Was hatte man sich beim Deutschen Tischtennis-Bund (DTTB) nicht alles überlegt, um seinen in der breiten Öffentlichkeit immer noch als Pingpong verschrienen Sport für die Medien attraktiver zu machen. Da wurden permanent Spielsysteme und Zählweisen geändert, alles Mögliche wurde getan, um Tischtennis endlich einen größeren Stellenwert zu verleihen. Aber mit nichts erreicht man bei den Medien mehr als mit Erfolg. Insofern haben Boll und seine Kollegen bei diesen Olympischen Spielen jetzt schon alles richtig gemacht.
Auf den Punkt topfit
Ohne große Mühen hatten sie das Halbfinale erreicht. Singapur, Kanada, Kroatien - alle wurden in der Vorrunde sicher bezwungen. Nun stehen die deutschen Herren nach dem Zittersieg über die Japaner im Finale, und vor allem für einen geht damit ein großer Traum in Erfüllung. Für Timo Boll, in China Nationalheld und mit Abstand bekanntester europäischer Spieler, muss dieser Erfolg wie eine Erlösung sein. Im Jahr 2003 noch Weltranglisten-Erster hatte er speziell in den letzten Monaten mit vielen gesundheitlichen Problemen zu kämpfen. Immer wieder kam ihm seine gereizte Patellasehne in die Quere, nie war er in der Lage, über einen längeren Zeitraum in einem vernünftigen Umfang zu trainieren.
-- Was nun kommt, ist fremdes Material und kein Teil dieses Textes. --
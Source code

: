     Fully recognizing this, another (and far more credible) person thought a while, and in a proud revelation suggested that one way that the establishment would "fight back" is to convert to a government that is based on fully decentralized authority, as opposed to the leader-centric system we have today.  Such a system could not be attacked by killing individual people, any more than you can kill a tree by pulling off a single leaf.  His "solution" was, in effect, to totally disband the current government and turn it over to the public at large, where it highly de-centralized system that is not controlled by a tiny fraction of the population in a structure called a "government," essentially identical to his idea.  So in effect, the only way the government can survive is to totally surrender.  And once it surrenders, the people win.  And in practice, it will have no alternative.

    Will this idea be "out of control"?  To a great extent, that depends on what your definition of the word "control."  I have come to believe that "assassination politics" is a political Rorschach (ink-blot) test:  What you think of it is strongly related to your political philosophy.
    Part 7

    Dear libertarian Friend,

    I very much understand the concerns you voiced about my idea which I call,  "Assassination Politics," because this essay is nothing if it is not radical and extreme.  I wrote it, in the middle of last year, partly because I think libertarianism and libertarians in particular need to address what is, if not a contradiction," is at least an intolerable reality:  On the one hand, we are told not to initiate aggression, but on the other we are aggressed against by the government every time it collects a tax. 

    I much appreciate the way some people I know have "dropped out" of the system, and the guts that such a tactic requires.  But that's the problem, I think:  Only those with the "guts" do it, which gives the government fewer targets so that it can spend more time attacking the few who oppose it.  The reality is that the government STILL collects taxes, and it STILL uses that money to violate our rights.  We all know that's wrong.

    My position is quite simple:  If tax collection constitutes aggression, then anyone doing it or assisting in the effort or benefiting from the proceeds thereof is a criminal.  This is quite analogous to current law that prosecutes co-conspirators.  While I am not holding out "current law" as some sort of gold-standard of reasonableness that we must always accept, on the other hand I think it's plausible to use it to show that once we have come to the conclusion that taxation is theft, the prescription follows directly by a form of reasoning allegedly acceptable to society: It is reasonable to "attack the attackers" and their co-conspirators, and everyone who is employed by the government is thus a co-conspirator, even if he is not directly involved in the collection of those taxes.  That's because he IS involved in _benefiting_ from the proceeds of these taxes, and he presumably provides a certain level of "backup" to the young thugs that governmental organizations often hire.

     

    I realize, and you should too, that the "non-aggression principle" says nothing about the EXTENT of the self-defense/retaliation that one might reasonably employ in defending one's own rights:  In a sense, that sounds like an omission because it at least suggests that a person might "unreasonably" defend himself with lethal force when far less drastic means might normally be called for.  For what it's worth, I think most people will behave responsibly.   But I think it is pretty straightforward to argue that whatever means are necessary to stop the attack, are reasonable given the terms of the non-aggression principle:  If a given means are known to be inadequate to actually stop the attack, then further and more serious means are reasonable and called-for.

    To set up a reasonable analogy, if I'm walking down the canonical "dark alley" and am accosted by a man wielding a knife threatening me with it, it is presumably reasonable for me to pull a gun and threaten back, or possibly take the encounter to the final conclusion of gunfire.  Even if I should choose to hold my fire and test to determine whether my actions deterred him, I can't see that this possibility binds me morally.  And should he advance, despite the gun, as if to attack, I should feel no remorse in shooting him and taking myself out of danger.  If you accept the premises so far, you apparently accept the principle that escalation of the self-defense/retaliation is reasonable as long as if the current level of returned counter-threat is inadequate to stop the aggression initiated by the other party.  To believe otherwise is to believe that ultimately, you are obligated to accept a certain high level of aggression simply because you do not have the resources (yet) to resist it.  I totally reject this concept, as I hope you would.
Aber Boll ist auf den Punkt topfit und hat allen seinen chinesischen Fans bewiesen, dass sie ihn zu Recht verehren. Wurde er bereits beim Einmarsch der Mannschaften mit großem Applaus und sichtbarem Respekt empfangen, dürfte nach diesem Erfolg sein Ansehen noch einmal gestiegen sein. Minutenlang versteckte Boll nach seinem entscheidenden Sieg seine Emotionen unter einem Handtuch, während die Menge ihn frenetisch bejubelte. Ein großer Tag für das deutsche Tischtennis mit seinem Aushängeschild Timo Boll.
Boll wie erlöst
Im anschließenden Gespräch wirkte Boll dann auch wie erlöst. Er wusste, dass sich in den letzten beinahe drei Stunden die knallharte Trainingsschinderei der vergangenen Monate für ihn ausgezahlt hat: "Wir haben wirklich am absoluten Limit gespielt. Ich habe meine beiden Spiele gewonnen, die wirklich sehr hart waren. Insbesondere für meine Nerven." Und schob gleich noch hinterher: "Jetzt bin ich nur noch glücklich." Und Trainer Prause ergänzte: "Wir haben heute ein Spiel von extrem hohen Niveau gesehen. Alle Spieler haben hier absolute Top-Leistungen abgeliefert, das war schon ungewöhnlich für einen Mannschaftswettkampf. Deswegen sind wir natürlich umso glücklicher, dass er für uns heute gereicht hat." Im Endspiel warten nun die als fast unschlagbar geltenden Chinesen, die am Abend gegen die Südkoreaner keine Probleme bekommen dürften. Die Branchenprimusse sind bei ihrem Heimturnier bislang absolut souverän durch das Turnier marschiert und haben keine Schwäche gezeigt. Hatten deren Spitzenspieler wie Wang Hao, Ma Lin oder Wang Liqin früher des Öfteren Probleme, dem Erwartungsdruck ihrer Landsleute gerecht zu werden, so spielen sie hier bei Olympia auf konstant hohem Niveau. Bei allen bisherigen Partien haben sie ihr spielerisches Konzept nie verloren und auch in schwierigen Spiel-Situationen die Nerven behalten.
Eine ganz schwere Aufgabe also für Boll & Co. - aber auch die Möglichkeit, dem Tischtennis-Himmel noch ein Stückchen näher zu kommen.